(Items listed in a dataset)
-------
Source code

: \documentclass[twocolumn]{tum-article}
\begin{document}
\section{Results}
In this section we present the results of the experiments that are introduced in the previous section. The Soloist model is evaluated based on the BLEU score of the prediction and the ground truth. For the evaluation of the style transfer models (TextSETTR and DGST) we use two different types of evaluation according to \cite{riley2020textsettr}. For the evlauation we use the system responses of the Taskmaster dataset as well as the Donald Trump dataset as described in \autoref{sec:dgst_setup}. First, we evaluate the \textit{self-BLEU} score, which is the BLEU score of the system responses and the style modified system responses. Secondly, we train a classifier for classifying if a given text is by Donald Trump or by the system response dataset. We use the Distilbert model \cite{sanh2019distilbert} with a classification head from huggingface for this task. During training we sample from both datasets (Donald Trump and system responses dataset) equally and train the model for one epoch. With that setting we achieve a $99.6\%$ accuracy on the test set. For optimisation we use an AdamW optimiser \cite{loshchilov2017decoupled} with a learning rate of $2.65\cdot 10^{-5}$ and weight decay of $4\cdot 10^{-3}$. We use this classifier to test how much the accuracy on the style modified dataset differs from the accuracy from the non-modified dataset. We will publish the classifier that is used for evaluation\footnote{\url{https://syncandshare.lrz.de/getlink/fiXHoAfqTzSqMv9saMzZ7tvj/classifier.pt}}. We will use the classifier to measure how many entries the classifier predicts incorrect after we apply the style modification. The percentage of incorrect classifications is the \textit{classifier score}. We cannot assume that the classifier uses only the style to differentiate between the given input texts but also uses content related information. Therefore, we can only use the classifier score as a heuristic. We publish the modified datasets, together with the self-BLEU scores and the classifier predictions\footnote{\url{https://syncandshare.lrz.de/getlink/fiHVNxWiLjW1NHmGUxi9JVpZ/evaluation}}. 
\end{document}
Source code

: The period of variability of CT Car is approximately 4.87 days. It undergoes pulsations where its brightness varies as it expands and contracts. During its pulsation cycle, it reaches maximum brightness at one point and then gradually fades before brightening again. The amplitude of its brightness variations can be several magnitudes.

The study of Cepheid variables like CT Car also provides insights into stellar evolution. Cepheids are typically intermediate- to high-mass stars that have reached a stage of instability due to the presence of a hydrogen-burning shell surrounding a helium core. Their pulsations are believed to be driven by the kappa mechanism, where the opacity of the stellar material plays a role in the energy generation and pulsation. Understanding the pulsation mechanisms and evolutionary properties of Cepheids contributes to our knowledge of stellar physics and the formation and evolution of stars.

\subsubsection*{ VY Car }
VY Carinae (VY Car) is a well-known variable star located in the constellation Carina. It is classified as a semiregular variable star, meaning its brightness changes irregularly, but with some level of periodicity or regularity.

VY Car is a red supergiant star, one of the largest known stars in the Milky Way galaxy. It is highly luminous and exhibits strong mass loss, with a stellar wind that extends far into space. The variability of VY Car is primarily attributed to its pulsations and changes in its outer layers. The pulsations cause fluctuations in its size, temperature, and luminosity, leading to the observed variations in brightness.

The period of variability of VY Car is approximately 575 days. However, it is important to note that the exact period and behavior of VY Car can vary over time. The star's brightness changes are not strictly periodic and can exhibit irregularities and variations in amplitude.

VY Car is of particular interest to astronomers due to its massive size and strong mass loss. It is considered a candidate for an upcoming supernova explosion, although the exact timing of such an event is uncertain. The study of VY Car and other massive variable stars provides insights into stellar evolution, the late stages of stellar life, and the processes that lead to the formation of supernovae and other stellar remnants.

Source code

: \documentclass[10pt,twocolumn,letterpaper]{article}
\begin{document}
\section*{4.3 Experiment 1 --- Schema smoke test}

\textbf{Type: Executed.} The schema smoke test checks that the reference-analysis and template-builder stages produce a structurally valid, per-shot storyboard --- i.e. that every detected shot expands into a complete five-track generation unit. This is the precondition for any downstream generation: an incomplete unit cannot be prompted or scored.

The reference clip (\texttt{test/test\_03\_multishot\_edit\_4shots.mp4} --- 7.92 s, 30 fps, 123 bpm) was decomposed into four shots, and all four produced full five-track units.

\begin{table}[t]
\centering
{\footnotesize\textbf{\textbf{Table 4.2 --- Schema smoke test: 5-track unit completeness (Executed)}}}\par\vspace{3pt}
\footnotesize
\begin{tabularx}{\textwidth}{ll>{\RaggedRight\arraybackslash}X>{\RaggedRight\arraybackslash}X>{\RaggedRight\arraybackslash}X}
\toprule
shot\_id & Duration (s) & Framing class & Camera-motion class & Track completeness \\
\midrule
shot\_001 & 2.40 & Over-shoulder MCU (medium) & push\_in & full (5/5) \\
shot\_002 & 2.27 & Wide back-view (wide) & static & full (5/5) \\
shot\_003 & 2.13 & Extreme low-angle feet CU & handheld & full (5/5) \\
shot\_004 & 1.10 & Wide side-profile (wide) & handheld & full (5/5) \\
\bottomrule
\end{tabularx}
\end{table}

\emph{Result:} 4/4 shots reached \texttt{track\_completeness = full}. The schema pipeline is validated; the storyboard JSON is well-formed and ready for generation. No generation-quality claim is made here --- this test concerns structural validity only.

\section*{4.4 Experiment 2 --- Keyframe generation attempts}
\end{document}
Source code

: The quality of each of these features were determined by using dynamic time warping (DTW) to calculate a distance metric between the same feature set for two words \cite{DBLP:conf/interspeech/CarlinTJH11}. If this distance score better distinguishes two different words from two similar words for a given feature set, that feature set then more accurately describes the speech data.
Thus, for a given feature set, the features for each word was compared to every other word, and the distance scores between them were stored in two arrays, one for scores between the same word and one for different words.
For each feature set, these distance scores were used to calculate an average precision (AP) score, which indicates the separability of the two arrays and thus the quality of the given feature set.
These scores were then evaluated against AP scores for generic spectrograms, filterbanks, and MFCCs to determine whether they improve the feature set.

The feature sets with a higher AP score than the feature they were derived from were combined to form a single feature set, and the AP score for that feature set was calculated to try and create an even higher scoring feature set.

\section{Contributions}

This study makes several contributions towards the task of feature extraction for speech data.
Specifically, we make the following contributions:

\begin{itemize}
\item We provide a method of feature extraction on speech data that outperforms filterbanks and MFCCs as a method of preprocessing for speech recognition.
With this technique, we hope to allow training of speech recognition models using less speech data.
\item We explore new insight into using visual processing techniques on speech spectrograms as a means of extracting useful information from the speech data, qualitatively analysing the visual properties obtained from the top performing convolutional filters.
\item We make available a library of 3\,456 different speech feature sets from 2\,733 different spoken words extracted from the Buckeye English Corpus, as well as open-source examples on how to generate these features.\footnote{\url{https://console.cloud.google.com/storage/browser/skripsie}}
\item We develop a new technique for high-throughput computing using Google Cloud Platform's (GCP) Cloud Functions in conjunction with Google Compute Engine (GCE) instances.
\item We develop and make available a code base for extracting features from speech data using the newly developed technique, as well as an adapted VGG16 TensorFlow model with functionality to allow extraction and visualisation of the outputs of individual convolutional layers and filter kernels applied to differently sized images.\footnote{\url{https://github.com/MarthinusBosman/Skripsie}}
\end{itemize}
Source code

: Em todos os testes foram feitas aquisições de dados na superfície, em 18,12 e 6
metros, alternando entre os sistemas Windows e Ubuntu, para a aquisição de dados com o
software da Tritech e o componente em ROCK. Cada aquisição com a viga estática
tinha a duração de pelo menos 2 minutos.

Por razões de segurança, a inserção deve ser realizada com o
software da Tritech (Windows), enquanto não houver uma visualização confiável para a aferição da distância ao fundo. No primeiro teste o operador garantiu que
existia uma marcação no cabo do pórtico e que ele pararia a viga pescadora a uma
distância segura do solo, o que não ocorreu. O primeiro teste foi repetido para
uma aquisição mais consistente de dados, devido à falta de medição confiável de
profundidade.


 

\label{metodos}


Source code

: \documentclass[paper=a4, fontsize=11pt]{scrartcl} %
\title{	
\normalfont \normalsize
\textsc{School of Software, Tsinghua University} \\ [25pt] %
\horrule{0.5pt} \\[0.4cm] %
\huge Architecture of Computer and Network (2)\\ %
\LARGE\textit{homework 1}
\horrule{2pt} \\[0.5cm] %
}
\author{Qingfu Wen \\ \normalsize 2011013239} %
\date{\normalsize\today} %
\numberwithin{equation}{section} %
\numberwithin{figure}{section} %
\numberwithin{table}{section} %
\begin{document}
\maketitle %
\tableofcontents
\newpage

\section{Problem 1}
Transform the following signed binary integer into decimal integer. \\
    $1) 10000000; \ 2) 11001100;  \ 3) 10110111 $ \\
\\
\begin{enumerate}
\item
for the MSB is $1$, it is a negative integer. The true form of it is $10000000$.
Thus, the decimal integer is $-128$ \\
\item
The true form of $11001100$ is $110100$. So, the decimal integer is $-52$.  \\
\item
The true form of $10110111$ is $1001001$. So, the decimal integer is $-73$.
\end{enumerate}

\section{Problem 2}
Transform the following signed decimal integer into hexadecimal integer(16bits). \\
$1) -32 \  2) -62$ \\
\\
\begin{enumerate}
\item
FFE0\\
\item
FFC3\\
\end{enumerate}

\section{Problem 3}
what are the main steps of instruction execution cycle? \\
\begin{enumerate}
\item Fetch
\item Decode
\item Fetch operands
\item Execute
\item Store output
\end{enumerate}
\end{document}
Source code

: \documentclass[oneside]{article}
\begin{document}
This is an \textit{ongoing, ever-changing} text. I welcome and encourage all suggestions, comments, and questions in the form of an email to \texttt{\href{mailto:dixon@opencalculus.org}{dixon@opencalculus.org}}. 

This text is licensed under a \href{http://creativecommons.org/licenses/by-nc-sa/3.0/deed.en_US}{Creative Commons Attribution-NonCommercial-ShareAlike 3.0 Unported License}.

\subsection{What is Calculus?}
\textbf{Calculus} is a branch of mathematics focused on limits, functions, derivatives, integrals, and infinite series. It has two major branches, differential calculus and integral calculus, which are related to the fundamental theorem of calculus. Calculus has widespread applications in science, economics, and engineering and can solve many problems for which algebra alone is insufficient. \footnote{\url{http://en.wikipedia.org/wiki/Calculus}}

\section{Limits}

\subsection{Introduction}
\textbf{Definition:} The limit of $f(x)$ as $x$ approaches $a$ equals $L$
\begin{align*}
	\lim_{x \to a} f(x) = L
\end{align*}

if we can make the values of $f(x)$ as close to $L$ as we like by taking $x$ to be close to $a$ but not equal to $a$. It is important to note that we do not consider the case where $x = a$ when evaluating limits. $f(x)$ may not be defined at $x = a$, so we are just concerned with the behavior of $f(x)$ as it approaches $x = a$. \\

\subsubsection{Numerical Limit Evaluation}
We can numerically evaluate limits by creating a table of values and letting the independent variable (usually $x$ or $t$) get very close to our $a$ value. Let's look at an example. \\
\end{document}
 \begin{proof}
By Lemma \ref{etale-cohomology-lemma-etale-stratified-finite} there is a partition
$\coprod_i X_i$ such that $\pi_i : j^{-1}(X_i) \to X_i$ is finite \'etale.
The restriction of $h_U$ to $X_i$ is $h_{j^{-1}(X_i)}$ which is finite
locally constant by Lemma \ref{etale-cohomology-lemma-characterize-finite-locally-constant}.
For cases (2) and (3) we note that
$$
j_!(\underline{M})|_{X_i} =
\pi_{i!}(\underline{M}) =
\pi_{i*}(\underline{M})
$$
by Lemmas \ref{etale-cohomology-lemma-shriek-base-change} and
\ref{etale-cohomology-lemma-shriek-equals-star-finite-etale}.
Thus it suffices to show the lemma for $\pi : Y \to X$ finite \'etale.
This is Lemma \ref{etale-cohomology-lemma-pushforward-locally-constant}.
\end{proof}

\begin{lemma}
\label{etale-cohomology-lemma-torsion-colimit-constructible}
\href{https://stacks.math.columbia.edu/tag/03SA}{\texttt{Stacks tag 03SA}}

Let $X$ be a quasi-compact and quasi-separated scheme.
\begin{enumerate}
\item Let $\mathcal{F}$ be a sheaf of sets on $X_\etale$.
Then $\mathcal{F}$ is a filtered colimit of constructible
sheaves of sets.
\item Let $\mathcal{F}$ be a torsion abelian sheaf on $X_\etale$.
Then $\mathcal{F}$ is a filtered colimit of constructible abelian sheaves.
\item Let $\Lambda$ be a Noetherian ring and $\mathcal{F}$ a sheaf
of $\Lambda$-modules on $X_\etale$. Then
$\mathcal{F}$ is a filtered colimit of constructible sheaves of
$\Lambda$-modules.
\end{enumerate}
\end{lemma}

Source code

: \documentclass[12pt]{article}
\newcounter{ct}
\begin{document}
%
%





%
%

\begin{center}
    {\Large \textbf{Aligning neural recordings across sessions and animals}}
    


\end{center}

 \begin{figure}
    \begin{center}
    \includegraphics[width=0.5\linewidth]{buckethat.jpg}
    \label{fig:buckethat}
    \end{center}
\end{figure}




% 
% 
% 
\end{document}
-------
◆ **Problem to solve**: Considering only the records above, state the number of lines that include the word "days", with nothing added.

◆ **Output for this task**: 2